Kann Gewalt lustig sein? Offenbar ja. Bereits Sigmund Freud erklärte uns, dass die wohl wichtigste psychodynamische Bedeutung des Humors in einem Lustgewinn liegt. Das mit Humor verbundene Lachen löst Spannungen, die entweder in der lachenden Person selbst oder in der Beziehung zu anderen Personen liegen. Hin und wieder kommt es auch zu regelrechten Fehlleistungen beim Spannungsabbau. Polizisten, die die schlimme Nachricht eines Unfalltodes zu überbringen haben, berichten immer wieder von dem Phänomen, dass – nur für Sekunden – die Angehörigen zuerst lachen und dann beginnen zu weinen. Lachen als Ausdruck totaler Überforderung.
Und völlig überfordert scheint auch die Wissenschaft zu sein mit dem Thema Gewalt in den Medien und wie diese uns beeinflusst. Psychologen und Soziologen sind sich einig. Einig darüber, dass sie unzufrieden sind mit dem Stand der Forschung: Die Methodik sei veraltet, die Ergebnisse sind widersprüchlich, und daher sei keine signifikante Korrelation zwischen medialem Gewaltkonsum und realer Gewalt feststellbar.
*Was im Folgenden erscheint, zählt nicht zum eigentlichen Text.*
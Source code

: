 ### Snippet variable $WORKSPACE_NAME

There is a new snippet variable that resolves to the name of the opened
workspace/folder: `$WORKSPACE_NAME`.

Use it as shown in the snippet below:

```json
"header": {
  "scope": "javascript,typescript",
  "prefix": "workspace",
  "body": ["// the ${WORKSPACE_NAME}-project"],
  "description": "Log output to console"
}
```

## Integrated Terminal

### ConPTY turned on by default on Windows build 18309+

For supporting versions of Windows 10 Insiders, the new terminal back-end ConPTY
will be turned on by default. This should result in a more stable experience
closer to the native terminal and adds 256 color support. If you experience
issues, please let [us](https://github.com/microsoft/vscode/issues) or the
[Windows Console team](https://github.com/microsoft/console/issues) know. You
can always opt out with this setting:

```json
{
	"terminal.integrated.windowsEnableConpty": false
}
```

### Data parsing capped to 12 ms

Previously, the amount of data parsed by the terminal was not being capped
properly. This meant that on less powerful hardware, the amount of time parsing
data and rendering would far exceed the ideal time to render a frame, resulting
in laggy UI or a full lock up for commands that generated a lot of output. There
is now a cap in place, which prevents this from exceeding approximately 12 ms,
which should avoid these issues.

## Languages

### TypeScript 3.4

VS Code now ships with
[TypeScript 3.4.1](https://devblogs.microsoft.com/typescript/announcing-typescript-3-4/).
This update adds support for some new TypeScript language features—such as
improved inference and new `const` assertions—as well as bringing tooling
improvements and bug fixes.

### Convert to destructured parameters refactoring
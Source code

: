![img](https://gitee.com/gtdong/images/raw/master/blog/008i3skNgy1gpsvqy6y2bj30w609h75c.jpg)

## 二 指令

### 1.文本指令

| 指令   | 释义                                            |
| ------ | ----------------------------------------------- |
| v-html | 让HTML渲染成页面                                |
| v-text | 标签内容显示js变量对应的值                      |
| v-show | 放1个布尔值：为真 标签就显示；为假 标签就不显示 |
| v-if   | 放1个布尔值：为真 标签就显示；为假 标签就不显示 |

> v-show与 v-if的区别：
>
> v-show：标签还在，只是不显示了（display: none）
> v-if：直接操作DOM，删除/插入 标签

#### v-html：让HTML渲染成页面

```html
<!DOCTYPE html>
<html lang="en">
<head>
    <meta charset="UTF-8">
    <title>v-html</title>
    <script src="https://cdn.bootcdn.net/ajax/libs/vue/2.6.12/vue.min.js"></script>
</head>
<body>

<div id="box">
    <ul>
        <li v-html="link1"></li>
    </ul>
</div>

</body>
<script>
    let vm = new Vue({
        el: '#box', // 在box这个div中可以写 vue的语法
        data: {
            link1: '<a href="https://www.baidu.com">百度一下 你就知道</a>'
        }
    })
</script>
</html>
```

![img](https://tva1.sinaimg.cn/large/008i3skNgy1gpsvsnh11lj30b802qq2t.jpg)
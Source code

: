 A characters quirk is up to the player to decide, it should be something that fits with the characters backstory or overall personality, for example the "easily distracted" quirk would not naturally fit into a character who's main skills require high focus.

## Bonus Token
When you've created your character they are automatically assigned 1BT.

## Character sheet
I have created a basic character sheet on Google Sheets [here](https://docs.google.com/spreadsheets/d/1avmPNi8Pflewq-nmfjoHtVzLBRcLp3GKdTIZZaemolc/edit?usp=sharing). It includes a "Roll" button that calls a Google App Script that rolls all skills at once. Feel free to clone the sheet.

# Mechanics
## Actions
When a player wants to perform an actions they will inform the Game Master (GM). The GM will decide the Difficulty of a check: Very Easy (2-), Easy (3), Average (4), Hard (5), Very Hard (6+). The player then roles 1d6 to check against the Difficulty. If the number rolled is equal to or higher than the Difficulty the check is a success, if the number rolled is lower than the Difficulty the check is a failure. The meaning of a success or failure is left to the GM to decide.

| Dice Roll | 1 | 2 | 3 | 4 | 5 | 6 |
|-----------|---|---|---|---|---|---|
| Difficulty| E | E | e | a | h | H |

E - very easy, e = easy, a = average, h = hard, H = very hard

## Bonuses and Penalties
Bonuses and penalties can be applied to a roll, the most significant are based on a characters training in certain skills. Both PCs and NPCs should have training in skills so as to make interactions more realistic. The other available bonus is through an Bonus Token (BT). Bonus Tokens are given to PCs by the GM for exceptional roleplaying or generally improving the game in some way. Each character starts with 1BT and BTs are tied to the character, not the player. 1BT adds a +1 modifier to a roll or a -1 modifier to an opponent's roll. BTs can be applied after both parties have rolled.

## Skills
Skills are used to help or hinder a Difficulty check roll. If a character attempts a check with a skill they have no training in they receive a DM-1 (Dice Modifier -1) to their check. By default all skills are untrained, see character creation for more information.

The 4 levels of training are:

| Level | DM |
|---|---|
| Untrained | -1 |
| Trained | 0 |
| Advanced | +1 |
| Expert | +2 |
In einer vom Bundesfamilienministerium herausgegebenen Studie von Michael Kunczik und Astrid Zipfel vom Institut für Publizistik der Universität Mainz steht bilanzierend, dass „die Annahme einer generellen Ungefährlichkeit von Mediengewalt fast nicht mehr vertreten wird“. Außerdem bestätigen Kunczik und Zipfel, „dass manche Formen von Mediengewalt für manche Individuen unter manchen Bedingungen negative Folgen nach sich ziehen können“. Genau das hätte uns wahrscheinlich auch die Sekretärin von Herrn Kunczik ohne Studium und Studie sagen können oder sein Friseur, wenn man ihn denn gefragt hätte.